DATASET EXTRACT Block Start

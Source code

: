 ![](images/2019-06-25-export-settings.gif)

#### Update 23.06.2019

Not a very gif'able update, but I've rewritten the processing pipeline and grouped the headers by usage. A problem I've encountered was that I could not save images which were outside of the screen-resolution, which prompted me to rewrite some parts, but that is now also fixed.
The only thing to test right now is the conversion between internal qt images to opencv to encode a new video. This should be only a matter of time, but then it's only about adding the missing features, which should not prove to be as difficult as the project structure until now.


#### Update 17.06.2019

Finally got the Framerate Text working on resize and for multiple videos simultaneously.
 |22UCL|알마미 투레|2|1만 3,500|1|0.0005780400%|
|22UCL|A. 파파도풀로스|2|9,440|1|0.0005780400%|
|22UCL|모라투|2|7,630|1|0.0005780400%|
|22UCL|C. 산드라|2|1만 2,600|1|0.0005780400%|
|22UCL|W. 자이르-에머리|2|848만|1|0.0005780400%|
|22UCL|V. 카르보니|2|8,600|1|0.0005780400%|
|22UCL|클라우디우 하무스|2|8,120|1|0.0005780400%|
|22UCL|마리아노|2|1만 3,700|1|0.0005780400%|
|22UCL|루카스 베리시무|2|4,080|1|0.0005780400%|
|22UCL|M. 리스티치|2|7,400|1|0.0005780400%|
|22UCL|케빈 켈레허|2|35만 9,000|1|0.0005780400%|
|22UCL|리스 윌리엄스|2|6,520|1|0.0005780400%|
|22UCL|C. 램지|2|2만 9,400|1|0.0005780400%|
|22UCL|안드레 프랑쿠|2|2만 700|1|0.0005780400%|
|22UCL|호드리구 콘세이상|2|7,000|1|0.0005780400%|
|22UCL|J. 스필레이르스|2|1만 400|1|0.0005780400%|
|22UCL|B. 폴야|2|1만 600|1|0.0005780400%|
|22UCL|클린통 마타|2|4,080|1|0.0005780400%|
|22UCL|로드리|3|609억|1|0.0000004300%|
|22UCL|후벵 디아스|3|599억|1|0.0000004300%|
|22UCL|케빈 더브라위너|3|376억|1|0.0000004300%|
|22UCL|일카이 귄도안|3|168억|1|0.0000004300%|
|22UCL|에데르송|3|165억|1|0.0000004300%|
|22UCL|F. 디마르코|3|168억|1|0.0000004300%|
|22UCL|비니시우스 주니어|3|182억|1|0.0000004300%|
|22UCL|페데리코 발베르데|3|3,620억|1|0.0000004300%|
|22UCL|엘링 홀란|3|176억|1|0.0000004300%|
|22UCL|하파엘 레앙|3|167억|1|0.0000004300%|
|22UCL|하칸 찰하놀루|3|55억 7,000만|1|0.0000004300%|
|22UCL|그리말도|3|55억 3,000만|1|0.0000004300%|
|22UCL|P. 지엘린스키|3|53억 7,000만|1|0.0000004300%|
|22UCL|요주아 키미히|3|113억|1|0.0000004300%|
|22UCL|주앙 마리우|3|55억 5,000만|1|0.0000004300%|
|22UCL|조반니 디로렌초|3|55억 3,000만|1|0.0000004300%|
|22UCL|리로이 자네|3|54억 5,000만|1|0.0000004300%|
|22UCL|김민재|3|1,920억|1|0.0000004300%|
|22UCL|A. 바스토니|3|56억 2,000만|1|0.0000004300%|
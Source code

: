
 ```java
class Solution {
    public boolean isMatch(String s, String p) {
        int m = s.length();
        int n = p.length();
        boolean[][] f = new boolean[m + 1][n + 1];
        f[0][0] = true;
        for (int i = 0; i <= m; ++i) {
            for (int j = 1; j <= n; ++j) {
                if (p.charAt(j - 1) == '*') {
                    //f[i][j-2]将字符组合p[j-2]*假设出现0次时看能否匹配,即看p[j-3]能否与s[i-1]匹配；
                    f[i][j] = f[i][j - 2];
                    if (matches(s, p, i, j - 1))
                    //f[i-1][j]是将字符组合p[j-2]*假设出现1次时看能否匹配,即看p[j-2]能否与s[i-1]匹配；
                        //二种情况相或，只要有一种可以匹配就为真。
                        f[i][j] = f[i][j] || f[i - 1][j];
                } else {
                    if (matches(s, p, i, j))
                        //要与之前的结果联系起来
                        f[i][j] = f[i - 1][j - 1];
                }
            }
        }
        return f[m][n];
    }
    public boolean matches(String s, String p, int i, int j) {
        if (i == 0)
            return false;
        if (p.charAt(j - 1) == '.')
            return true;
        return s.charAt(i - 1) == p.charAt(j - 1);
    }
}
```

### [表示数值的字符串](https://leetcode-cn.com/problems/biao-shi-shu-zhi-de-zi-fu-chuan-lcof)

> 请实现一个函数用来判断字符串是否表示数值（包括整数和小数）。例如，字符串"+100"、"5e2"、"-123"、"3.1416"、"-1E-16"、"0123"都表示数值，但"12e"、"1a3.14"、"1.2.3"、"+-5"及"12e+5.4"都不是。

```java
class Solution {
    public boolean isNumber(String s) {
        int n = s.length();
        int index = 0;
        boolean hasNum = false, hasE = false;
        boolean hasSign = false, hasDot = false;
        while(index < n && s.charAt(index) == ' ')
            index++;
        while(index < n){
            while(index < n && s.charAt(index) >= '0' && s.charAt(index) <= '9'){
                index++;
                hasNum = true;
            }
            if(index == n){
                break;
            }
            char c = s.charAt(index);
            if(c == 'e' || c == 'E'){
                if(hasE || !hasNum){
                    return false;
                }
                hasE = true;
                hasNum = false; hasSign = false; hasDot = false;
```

DATASET EXTRACT Block End

» YOUR OBJECTIVE
Write out all the entries exactly.

» SOLUTION TO THE EXERCISE
Source code

: ![](images/2019-06-25-export-settings.gif)

#### Update 23.06.2019

Not a very gif'able update, but I've rewritten the processing pipeline and grouped the headers by usage. A problem I've encountered was that I could not save images which were outside of the screen-resolution, which prompted me to rewrite some parts, but that is now also fixed.
The only thing to test right now is the conversion between internal qt images to opencv to encode a new video. This should be only a matter of time, but then it's only about adding the missing features, which should not prove to be as difficult as the project structure until now.


#### Update 17.06.2019

Finally got the Framerate Text working on resize and for multiple videos simultaneously.
 |22UCL|알마미 투레|2|1만 3,500|1|0.0005780400%|
|22UCL|A. 파파도풀로스|2|9,440|1|0.0005780400%|
|22UCL|모라투|2|7,630|1|0.0005780400%|
|22UCL|C. 산드라|2|1만 2,600|1|0.0005780400%|
|22UCL|W. 자이르-에머리|2|848만|1|0.0005780400%|
|22UCL|V. 카르보니|2|8,600|1|0.0005780400%|
|22UCL|클라우디우 하무스|2|8,120|1|0.0005780400%|
|22UCL|마리아노|2|1만 3,700|1|0.0005780400%|
|22UCL|루카스 베리시무|2|4,080|1|0.0005780400%|
|22UCL|M. 리스티치|2|7,400|1|0.0005780400%|
|22UCL|케빈 켈레허|2|35만 9,000|1|0.0005780400%|
|22UCL|리스 윌리엄스|2|6,520|1|0.0005780400%|
|22UCL|C. 램지|2|2만 9,400|1|0.0005780400%|
|22UCL|안드레 프랑쿠|2|2만 700|1|0.0005780400%|
|22UCL|호드리구 콘세이상|2|7,000|1|0.0005780400%|
|22UCL|J. 스필레이르스|2|1만 400|1|0.0005780400%|
|22UCL|B. 폴야|2|1만 600|1|0.0005780400%|
|22UCL|클린통 마타|2|4,080|1|0.0005780400%|
|22UCL|로드리|3|609억|1|0.0000004300%|
|22UCL|후벵 디아스|3|599억|1|0.0000004300%|
|22UCL|케빈 더브라위너|3|376억|1|0.0000004300%|
|22UCL|일카이 귄도안|3|168억|1|0.0000004300%|
|22UCL|에데르송|3|165억|1|0.0000004300%|
|22UCL|F. 디마르코|3|168억|1|0.0000004300%|
|22UCL|비니시우스 주니어|3|182억|1|0.0000004300%|
|22UCL|페데리코 발베르데|3|3,620억|1|0.0000004300%|
|22UCL|엘링 홀란|3|176억|1|0.0000004300%|
|22UCL|하파엘 레앙|3|167억|1|0.0000004300%|
|22UCL|하칸 찰하놀루|3|55억 7,000만|1|0.0000004300%|
|22UCL|그리말도|3|55억 3,000만|1|0.0000004300%|
|22UCL|P. 지엘린스키|3|53억 7,000만|1|0.0000004300%|
|22UCL|요주아 키미히|3|113억|1|0.0000004300%|
|22UCL|주앙 마리우|3|55억 5,000만|1|0.0000004300%|
|22UCL|조반니 디로렌초|3|55억 3,000만|1|0.0000004300%|
|22UCL|리로이 자네|3|54억 5,000만|1|0.0000004300%|
|22UCL|김민재|3|1,920억|1|0.0000004300%|
|22UCL|A. 바스토니|3|56억 2,000만|1|0.0000004300%|
Source code

:
 ```java
class Solution {
    public boolean isMatch(String s, String p) {
        int m = s.length();
        int n = p.length();
        boolean[][] f = new boolean[m + 1][n + 1];
        f[0][0] = true;
        for (int i = 0; i <= m; ++i) {
            for (int j = 1; j <= n; ++j) {
                if (p.charAt(j - 1) == '*') {
                    //f[i][j-2]将字符组合p[j-2]*假设出现0次时看能否匹配,即看p[j-3]能否与s[i-1]匹配；
                    f[i][j] = f[i][j - 2];
                    if (matches(s, p, i, j - 1))
                    //f[i-1][j]是将字符组合p[j-2]*假设出现1次时看能否匹配,即看p[j-2]能否与s[i-1]匹配；
                        //二种情况相或，只要有一种可以匹配就为真。
                        f[i][j] = f[i][j] || f[i - 1][j];
                } else {
                    if (matches(s, p, i, j))
                        //要与之前的结果联系起来
                        f[i][j] = f[i - 1][j - 1];
                }
            }
        }
        return f[m][n];
    }
    public boolean matches(String s, String p, int i, int j) {
        if (i == 0)
            return false;
        if (p.charAt(j - 1) == '.')
            return true;
        return s.charAt(i - 1) == p.charAt(j - 1);
    }
}
```

### [表示数值的字符串](https://leetcode-cn.com/problems/biao-shi-shu-zhi-de-zi-fu-chuan-lcof)

> 请实现一个函数用来判断字符串是否表示数值（包括整数和小数）。例如，字符串"+100"、"5e2"、"-123"、"3.1416"、"-1E-16"、"0123"都表示数值，但"12e"、"1a3.14"、"1.2.3"、"+-5"及"12e+5.4"都不是。

```java
class Solution {
    public boolean isNumber(String s) {
        int n = s.length();
        int index = 0;
        boolean hasNum = false, hasE = false;
        boolean hasSign = false, hasDot = false;
        while(index < n && s.charAt(index) == ' ')
            index++;
        while(index < n){
            while(index < n && s.charAt(index) >= '0' && s.charAt(index) <= '9'){
                index++;
                hasNum = true;
            }
            if(index == n){
                break;
            }
            char c = s.charAt(index);
            if(c == 'e' || c == 'E'){
                if(hasE || !hasNum){
                    return false;
                }
                hasE = true;
                hasNum = false; hasSign = false; hasDot = false;
```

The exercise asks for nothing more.